So collaborative filtering appeals to me even more than popularity ranking. A collaborative filtering system lets you rate things (movies, books, politicians--anything) and compares your ratings to other people's ratings. If someone has movie preferences similar to yours, you are likely to agree on the next movie to come along.


This was the part I liked most:


When I want to educate myself regarding a topic, my first step is to find a place where interested people congregate (it could be a mailing list, if I am doing my research in virtual mode) or a collection of useful documents. When I find people who impress me with their insights or who simply intrigue me with their points of view, I spend more time reading what they have to say and ask them for pointers to new material.
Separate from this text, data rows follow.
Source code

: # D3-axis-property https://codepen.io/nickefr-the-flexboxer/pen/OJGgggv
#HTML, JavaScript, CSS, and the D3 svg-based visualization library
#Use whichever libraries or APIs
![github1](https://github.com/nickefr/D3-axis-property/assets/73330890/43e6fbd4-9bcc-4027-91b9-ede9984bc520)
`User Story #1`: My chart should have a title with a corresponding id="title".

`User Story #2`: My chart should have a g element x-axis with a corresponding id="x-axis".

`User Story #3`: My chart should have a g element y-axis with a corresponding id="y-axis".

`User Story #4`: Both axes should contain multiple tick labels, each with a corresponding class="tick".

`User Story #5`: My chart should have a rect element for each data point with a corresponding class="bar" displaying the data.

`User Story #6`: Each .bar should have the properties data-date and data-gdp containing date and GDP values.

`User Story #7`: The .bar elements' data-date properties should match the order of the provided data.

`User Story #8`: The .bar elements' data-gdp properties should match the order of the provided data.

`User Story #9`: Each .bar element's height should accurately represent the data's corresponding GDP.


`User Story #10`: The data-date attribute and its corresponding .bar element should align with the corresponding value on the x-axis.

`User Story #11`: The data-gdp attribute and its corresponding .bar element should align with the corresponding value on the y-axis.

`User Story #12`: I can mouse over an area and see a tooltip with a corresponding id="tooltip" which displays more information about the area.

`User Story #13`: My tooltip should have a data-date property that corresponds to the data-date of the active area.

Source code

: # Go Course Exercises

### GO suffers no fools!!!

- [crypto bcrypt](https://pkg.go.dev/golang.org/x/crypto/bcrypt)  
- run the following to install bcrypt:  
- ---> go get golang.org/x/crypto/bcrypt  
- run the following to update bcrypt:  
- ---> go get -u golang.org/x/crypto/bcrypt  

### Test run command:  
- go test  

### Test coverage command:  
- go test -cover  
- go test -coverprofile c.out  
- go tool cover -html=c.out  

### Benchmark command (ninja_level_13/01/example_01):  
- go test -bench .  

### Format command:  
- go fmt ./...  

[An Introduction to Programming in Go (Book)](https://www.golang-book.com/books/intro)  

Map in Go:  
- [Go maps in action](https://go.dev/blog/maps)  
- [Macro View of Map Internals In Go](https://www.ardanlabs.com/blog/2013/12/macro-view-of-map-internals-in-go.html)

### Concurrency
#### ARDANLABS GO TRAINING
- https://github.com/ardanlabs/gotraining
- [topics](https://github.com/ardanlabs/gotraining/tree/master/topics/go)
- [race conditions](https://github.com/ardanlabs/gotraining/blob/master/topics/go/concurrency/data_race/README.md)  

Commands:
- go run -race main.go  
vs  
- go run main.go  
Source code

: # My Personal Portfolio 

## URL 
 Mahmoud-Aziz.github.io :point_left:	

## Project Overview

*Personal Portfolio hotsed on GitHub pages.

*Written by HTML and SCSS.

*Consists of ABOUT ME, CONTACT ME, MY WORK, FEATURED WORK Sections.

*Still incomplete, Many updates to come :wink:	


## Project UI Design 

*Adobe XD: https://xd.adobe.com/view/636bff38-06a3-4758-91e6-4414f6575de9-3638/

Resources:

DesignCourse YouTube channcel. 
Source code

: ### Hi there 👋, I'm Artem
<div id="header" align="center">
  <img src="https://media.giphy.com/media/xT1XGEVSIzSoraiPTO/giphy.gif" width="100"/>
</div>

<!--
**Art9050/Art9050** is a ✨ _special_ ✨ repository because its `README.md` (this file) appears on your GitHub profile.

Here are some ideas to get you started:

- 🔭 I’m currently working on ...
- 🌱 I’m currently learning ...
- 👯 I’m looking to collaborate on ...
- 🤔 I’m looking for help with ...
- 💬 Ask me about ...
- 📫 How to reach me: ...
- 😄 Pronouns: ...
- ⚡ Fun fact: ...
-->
This technique uses affinity between individuals, as collaborative filtering does, but the individuals are actively seeking affinity rather than passively waiting for it to emerge from a collaborative filtering system.
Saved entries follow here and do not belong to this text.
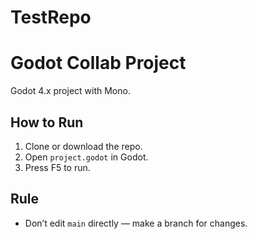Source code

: # TestRepo
# Godot Collab Project

Godot 4.x project with Mono.

## How to Run
1. Clone or download the repo.
2. Open `project.godot` in Godot.
3. Press F5 to run.

## Rule
- Don’t edit `main` directly — make a branch for changes.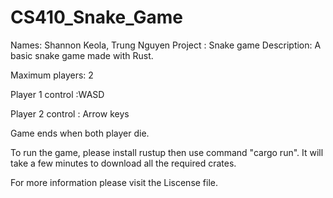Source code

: # CS410_Snake_Game
Names: Shannon Keola, Trung Nguyen
Project : Snake game
Description: A basic snake game made with Rust. 

Maximum players: 2

Player 1 control :WASD

Player 2 control : Arrow keys

Game ends when both player die.

To run the game, please install rustup then use command "cargo run". It will take a few minutes to download all the required crates.

For more information please visit the Liscense file.
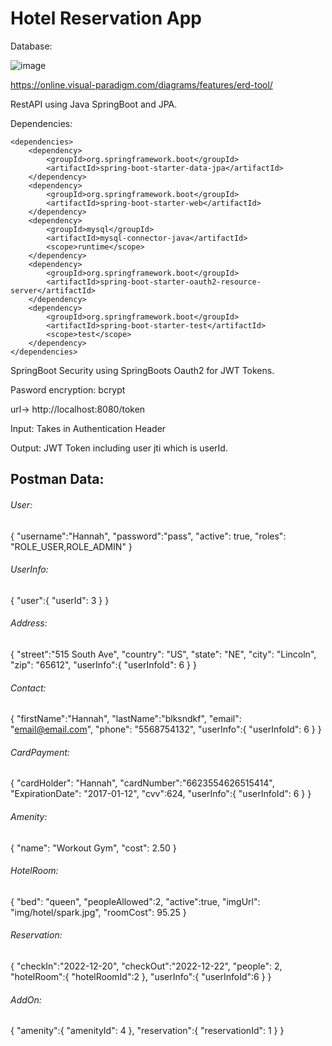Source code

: # Hotel Reservation App

Database:

![image](https://user-images.githubusercontent.com/73083538/205366187-11a3de3f-88bc-43a1-b6d4-b221b285c0cc.png)

https://online.visual-paradigm.com/diagrams/features/erd-tool/

RestAPI using Java SpringBoot and JPA.

Dependencies:

	<dependencies>
		<dependency>
			<groupId>org.springframework.boot</groupId>
			<artifactId>spring-boot-starter-data-jpa</artifactId>
		</dependency>
		<dependency>
			<groupId>org.springframework.boot</groupId>
			<artifactId>spring-boot-starter-web</artifactId>
		</dependency>
		<dependency>
			<groupId>mysql</groupId>
			<artifactId>mysql-connector-java</artifactId>
			<scope>runtime</scope>
		</dependency>
		<dependency>
			<groupId>org.springframework.boot</groupId>
			<artifactId>spring-boot-starter-oauth2-resource-server</artifactId>
		</dependency>
		<dependency>
			<groupId>org.springframework.boot</groupId>
			<artifactId>spring-boot-starter-test</artifactId>
			<scope>test</scope>
		</dependency>
	</dependencies>

SpringBoot Security using SpringBoots Oauth2 for JWT Tokens.

Pasword encryption: bcrypt

url-> http://localhost:8080/token

Input: Takes in Authentication Header

Output: JWT Token including user jti which is userId.

## Postman Data:

###### User:

{
    "username":"Hannah",
    "password":"pass",
    "active": true,
    "roles": "ROLE_USER,ROLE_ADMIN"
}

###### UserInfo:
{
    "user":{
        "userId": 3
    }
}

###### Address:

{
    "street":"515 South Ave",
     "country": "US",
     "state": "NE",
     "city": "Lincoln",
     "zip": "65612",
    "userInfo":{
    "userInfoId": 6
    }
}

###### Contact:

{
    "firstName":"Hannah",
    "lastName":"blksndkf",
    "email": "email@email.com",
    "phone": "5568754132",
    "userInfo":{
    "userInfoId": 6
    }
}

###### CardPayment:

{
    "cardHolder": "Hannah",
    "cardNumber":"6623554626515414",
    "ExpirationDate": "2017-01-12",
    "cvv":624,
    "userInfo":{
    "userInfoId": 6
    }
}

###### Amenity:

{
    "name": "Workout Gym",
    "cost": 2.50
}

###### HotelRoom:

{
     "bed": "queen",
     "peopleAllowed":2,
     "active":true,
     "imgUrl": "img/hotel/spark.jpg",
     "roomCost": 95.25
}

###### Reservation:

{
    "checkIn":"2022-12-20",
    "checkOut":"2022-12-22",
    "people": 2,
    "hotelRoom":{
        "hotelRoomId":2
    },
    "userInfo":{
        "userInfoId":6
    }
}

###### AddOn:
{
    "amenity":{
        "amenityId": 4
    },
    "reservation":{
        "reservationId": 1
    }
}


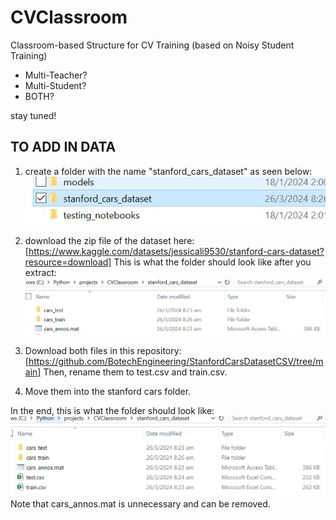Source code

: # CVClassroom
Classroom-based Structure for CV Training (based on Noisy Student Training)

- Multi-Teacher?
- Multi-Student?
- BOTH?

stay tuned!

## TO ADD IN DATA 
1. create a folder with the name "stanford_cars_dataset" as seen below: 
!["folder named stanford_cars_dataset"](<dataset_folder_name.jpg>)

2. download the zip file of the dataset here: [https://www.kaggle.com/datasets/jessicali9530/stanford-cars-dataset?resource=download] 
This is what the folder should look like after you extract: 
![Image of folder of extracted dataset from kaggle](<image_of_extracted_dataset_from_kaggle.jpg>)

3. Download both files in this repository: [https://github.com/BotechEngineering/StanfordCarsDatasetCSV/tree/main] Then, rename them to test.csv and train.csv. 

4. Move them into the stanford cars folder. 

In the end, this is what the folder should look like: 
![Image of folder after dataset extraction. It contains two sub-folders called "cars_test" and "cars_train", two .csv files called "test.csv" and "train.csv", and a .mat file called "cars_annos.mat"](<final_folder_image.jpg>) 
Note that cars_annos.mat is unnecessary and can be removed. 

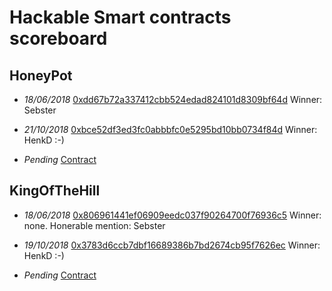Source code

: # Hackable Smart contracts scoreboard

## HoneyPot
* *18/06/2018* [0xdd67b72a337412cbb524edad824101d8309bf64d](https://ropsten.etherscan.io/address/0xdd67b72a337412cbb524edad824101d8309bf64d)
Winner: Sebster

* *21/10/2018* 
[0xbce52df3ed3fc0abbbfc0e5295bd10bb0734f84d](https://ropsten.etherscan.io/address/0xbce52df3ed3fc0abbbfc0e5295bd10bb0734f84d)
Winner: HenkD :-)

* *Pending* [Contract](https://ropsten.etherscan.io/address/0x47a40aec7384ba74c2e0913afa8f142619af86ba)

## KingOfTheHill
* *18/06/2018* [0x806961441ef06909eedc037f90264700f76936c5](https://ropsten.etherscan.io/address/0x806961441ef06909eedc037f90264700f76936c5) Winner: none. Honerable mention: Sebster

* *19/10/2018* 
[0x3783d6ccb7dbf16689386b7bd2674cb95f7626ec](https://ropsten.etherscan.io/address/0x3783d6ccb7dbf16689386b7bd2674cb95f7626ec)
Winner: HenkD :-)

* *Pending* [Contract](https://ropsten.etherscan.io/address/0xc151133b0490257c78c018b9edab2421bc3ef121)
Most subtle, perhaps, is the way I discover new topics of importance by following what interests the people I respect. For instance, if I learn from someone's views in a particular software area and find that he's becoming obsessed over some piece of hardware, I decide that it's time to look into that hardware. I don't simply screen out this new information because it's different from the software area that we've always talked about.
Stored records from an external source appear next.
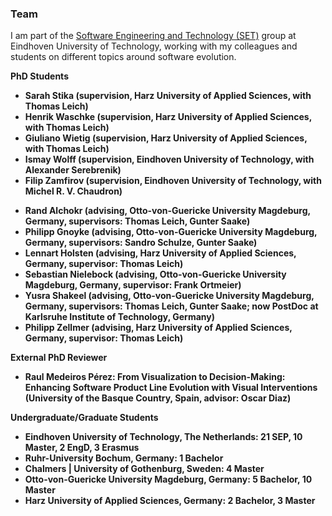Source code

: ﻿### Team

I am part of the <a href="https://set.win.tue.nl/" target="_blank" rel="me noopener noreferrer">Software Engineering and Technology (SET)</a> group at Eindhoven University of Technology, working with my colleagues and students on different topics around software evolution.

<b>PhD Students<b>
  
<ul>
  <li>Sarah Stika (supervision, Harz University of Applied Sciences, with Thomas Leich)</li>
  <li>Henrik Waschke (supervision, Harz University of Applied Sciences, with Thomas Leich)</li>
  <li> Giuliano Wietig (supervision, Harz University of Applied Sciences, with Thomas Leich)</li>
  <li>Ismay Wolff (supervision, Eindhoven University of Technology, with Alexander Serebrenik)</li>
  <li>Filip Zamfirov (supervision, Eindhoven University of Technology, with Michel R. V. Chaudron)</li>
</ul>

<ul>
  <li>Rand Alchokr (advising, Otto-von-Guericke University Magdeburg, Germany, supervisors: Thomas Leich, Gunter Saake)</li>
  <li>Philipp Gnoyke (advising, Otto-von-Guericke University Magdeburg, Germany, supervisors: Sandro Schulze, Gunter Saake)</li>
  <li>Lennart Holsten (advising, Harz University of Applied Sciences, Germany, supervisor: Thomas Leich)</li>
  <li>Sebastian Nielebock (advising, Otto-von-Guericke University Magdeburg, Germany, supervisor: Frank Ortmeier)</li>
  <li>Yusra Shakeel (advising, Otto-von-Guericke University Magdeburg, Germany, supervisors: Thomas Leich, Gunter Saake; now PostDoc at Karlsruhe Institute of Technology, Germany)</li>
  <li>Philipp Zellmer (advising, Harz University of Applied Sciences, Germany, supervisor: Thomas Leich)</li>
</ul>

<b>External PhD Reviewer<b>
<ul>
  <li>Raul Medeiros Pérez: From Visualization to Decision-Making: Enhancing Software Product Line Evolution with Visual Interventions (University of the Basque Country, Spain, advisor: Oscar Diaz)</li>
</ul>

<b>Undergraduate/Graduate Students</b>
<ul>
  <li>Eindhoven University of Technology, The Netherlands: 21 SEP, 10 Master, 2 EngD, 3 Erasmus </li>
  <li>Ruhr-University Bochum, Germany: 1 Bachelor</li>
  <li>Chalmers | University of Gothenburg, Sweden: 4 Master</li>
  <li>Otto-von-Guericke University Magdeburg, Germany: 5 Bachelor, 10 Master</li>
  <li>Harz University of Applied Sciences, Germany: 2 Bachelor, 3 Master</li>
</ul>
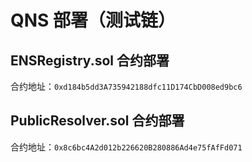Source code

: # QNS 部署（测试链）

## ENSRegistry.sol 合约部署

合约地址：`0xd184b5dd3A735942188dfc11D174CbD008ed9bc6`



## PublicResolver.sol 合约部署

合约地址：`0x8c6bc4A2d012b226620B280886Ad4e75fAfFd071`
I guess this "passive" mode is precisely what bothers me in Amazon's approach. I do not want to know what people like me like (no pun intended), I want to know what people who are better than me like. It's A. Maslow's meme, I am sure, that contaminated my mind. He said in one of his books that some people have ability to make the best choices, what is good and healthy for human beings. If other people followed their choice, they would only benefit. Something like that, I forgot details. I employ this strategy since then, and it works fine. Find somebody who is a deep thinker in software field, and chances are his favorite books or movies are also damn interesting.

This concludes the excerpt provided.